Activity
Please return each of the entries below exactly as they appear.

Input records

• • • • • • •

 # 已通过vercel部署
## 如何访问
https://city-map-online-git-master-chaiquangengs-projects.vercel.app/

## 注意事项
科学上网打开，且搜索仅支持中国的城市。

• • • • • • •

Response to this exercise
 # 已通过vercel部署
## 如何访问
https://city-map-online-git-master-chaiquangengs-projects.vercel.app/

## 注意事项
科学上网打开，且搜索仅支持中国的城市。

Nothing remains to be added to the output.